From Fear to Frenzy: Market Turning Point in TWD Appreciation

One month ago, the market was worried that the New Taiwan dollar would break below 34 or even 35. Now, the concern is that the TWD is rising too fast. This dramatic reversal of expectations is precisely the trap that forex markets often set for investors.

On May 2, the TWD against the USD surged 5% in a single day, closing at 31.064, a 15-month high. On May 5, the TWD continued to strengthen by 4.92%, breaking the psychological 30 mark intraday, with a high of 29.59. The entire forex market experienced the third-largest trading volume in history, marking the biggest market event of the year.

Interestingly, during the same period, major Asian currencies also appreciated, such as the Singapore dollar up 1.41%, the Japanese yen up 1.5%, and the Korean won up 3.8%. However, in terms of the surge’s ferocity, the TWD is unmatched.

Why Did the TWD Skyrocket? Three Layers of Logic Analysis

Layer 1: Trump’s Tariff Policies Ignite the Fuse

Policy factors are always the strongest drivers in forex markets. After Trump announced a 90-day delay in implementing tariff policies, two major expectations emerged: first, global companies would concentrate procurement from Taiwan, leading to a short-term influx of foreign capital; second, the IMF raised Taiwan’s economic growth forecast, coupled with stellar performance of the Taiwan stock market. These positive factors together underpin the fundamental support for the TWD’s appreciation.

Layer 2: The Central Bank’s Dilemma and Powerlessness

On May 2, the Central Bank issued a statement clarifying that it would not intervene in the forex market, yet it was vague about whether exchange rate clauses would be included in US-Taiwan negotiations. It’s important to note that the Trump administration’s “Fair and Reciprocal Trade Plan” explicitly emphasizes “currency intervention” as a key review point, putting the central bank in a dilemma: intervention might be viewed by the US as currency manipulation, while not intervening allows the TWD to surge.

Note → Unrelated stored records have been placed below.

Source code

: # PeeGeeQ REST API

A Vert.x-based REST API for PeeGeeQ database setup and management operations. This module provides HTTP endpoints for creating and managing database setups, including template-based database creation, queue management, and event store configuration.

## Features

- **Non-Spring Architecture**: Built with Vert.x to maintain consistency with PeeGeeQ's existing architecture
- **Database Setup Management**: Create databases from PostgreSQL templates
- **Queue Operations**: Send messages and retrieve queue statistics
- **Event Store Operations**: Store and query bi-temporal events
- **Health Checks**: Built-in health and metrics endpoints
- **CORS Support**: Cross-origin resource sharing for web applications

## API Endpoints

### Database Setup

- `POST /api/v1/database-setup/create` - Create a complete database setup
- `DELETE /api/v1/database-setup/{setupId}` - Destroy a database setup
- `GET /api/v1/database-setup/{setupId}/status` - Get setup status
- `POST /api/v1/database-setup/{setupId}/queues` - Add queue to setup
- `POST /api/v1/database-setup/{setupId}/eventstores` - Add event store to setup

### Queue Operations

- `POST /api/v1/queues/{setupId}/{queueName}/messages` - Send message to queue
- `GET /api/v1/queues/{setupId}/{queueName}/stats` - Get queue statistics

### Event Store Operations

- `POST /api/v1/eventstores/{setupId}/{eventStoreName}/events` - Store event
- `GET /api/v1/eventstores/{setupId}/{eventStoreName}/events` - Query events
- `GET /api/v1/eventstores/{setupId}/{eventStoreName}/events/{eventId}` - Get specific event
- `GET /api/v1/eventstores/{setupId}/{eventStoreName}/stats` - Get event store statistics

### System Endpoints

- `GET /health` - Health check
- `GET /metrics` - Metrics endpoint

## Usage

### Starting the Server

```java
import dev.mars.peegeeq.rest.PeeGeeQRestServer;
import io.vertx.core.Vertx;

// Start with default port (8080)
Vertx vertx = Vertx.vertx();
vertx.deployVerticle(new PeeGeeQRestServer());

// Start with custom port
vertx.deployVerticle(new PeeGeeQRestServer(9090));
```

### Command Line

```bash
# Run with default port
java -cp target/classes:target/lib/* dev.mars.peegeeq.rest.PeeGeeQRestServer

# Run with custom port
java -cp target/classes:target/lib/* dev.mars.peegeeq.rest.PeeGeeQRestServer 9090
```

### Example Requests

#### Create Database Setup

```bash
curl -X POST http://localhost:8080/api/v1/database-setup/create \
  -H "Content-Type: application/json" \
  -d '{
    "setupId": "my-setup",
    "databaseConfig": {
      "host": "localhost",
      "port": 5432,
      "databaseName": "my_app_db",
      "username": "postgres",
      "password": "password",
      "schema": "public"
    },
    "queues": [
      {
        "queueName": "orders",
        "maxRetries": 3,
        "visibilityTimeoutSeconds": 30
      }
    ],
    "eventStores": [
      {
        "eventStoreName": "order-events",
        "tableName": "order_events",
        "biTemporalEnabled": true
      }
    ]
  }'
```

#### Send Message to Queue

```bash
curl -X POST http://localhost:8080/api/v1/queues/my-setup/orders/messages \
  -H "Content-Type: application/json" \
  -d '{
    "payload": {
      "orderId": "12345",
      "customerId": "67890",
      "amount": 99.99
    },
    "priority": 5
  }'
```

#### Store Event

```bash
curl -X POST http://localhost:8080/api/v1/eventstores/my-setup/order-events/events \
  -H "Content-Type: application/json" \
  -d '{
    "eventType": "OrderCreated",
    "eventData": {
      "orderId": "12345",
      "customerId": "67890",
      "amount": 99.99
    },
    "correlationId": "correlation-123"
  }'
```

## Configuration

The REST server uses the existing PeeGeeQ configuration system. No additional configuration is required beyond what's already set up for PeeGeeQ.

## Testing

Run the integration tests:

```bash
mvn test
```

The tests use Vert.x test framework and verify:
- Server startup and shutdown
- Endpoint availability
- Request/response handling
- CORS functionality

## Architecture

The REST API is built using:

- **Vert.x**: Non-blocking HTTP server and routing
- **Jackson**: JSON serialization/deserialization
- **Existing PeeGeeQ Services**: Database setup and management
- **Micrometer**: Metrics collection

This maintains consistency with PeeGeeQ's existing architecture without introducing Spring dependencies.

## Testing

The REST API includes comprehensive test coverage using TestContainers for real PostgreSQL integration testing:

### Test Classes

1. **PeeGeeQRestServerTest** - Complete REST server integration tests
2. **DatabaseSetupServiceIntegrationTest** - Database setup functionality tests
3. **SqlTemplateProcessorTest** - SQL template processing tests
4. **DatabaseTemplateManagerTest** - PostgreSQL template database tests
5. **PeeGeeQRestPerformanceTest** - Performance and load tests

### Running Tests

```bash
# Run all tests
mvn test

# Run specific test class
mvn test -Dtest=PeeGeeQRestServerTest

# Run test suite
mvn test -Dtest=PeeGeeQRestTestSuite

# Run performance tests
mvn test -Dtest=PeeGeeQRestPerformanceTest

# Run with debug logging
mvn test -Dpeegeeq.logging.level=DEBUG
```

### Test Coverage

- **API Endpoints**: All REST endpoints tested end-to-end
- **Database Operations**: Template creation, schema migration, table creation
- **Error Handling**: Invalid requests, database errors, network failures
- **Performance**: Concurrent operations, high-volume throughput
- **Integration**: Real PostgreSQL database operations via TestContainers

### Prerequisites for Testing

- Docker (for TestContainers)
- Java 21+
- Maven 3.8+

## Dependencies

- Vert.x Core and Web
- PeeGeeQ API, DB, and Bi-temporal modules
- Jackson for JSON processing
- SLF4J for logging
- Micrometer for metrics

Taiwan’s trade surplus in Q1 reached USD 23.57 billion, up 23% year-on-year, with the US trade surplus soaring 134% to USD 22.09 billion. Without the central bank’s support, the TWD indeed faces enormous upward pressure.

Layer 3: The Financial System’s “Panic-Hedging”

UBS research reveals structural risks behind this surge. Taiwanese insurers hold USD 1.7 trillion in overseas assets but have long lacked sufficient currency hedging. Historically, the central bank could effectively suppress TWD appreciation, so insurers were complacent. Now, with the central bank caught in political dilemmas, insurers panic and rush to hedge, which further amplifies exchange rate volatility.

UBS warns that restoring currency hedging to trend levels alone could trigger about USD 100 billion in selling pressure (equivalent to 14% of Taiwan’s GDP), a potential risk comparable to a nuclear threat.

Has the 30-Year USD Exchange Rate Pattern Failed? Long-term Trend Interpretation

Looking back over the past decade, USD/TWD fluctuated between 27 and 34, with about 23% volatility. Compared to the JPY/USD range of 99 to 161, with 50% volatility, the TWD’s fluctuations are relatively moderate.

However, the historical context is worth noting: from 2015 to 2018, US quantitative easing strengthened the TWD; after 2018, US rate hikes caused a brief weakening; from 2020 to 2022, the US balance sheet expanded from USD 4.5 trillion to USD 9 trillion, pushing the TWD to 27 per USD; after 2022, aggressive US rate hikes to combat inflation caused the USD to surge back to 32–33. It wasn’t until September 2024, when the Fed began cutting rates, that the exchange rate loosened again.

The truth is: The primary determinant of the TWD exchange rate is not Taiwan’s central bank but the US Federal Reserve’s monetary policy. The shift in interest rate policies is the ultimate driver of long-term exchange rate trends.

Will the TWD Continue to Rise? Three Key Questions for the Future

Question 1: Is 28 possible?

Although Trump’s administration’s pressure for appreciation exists, industry consensus is that the probability of the TWD reaching 28 is very low. The reasons are simple—economic fundamentals have an upper limit, and US political pressure also has boundaries.

Question 2: How to judge a reasonable valuation?

Look at the BIS real effective exchange rate (REER) index for clarity. This index uses 100 as the equilibrium value; above 100 indicates overvaluation, below 100 undervaluation. As of the end of March:

  • USD REER around 113 → significantly overvalued
  • TWD REER around 96 → reasonably undervalued
  • JPY REER only 73 → more severely undervalued
  • KRW REER about 89 → also undervalued

This shows that most Asian export currencies are undervalued, and the TWD still has room to appreciate, but not infinitely.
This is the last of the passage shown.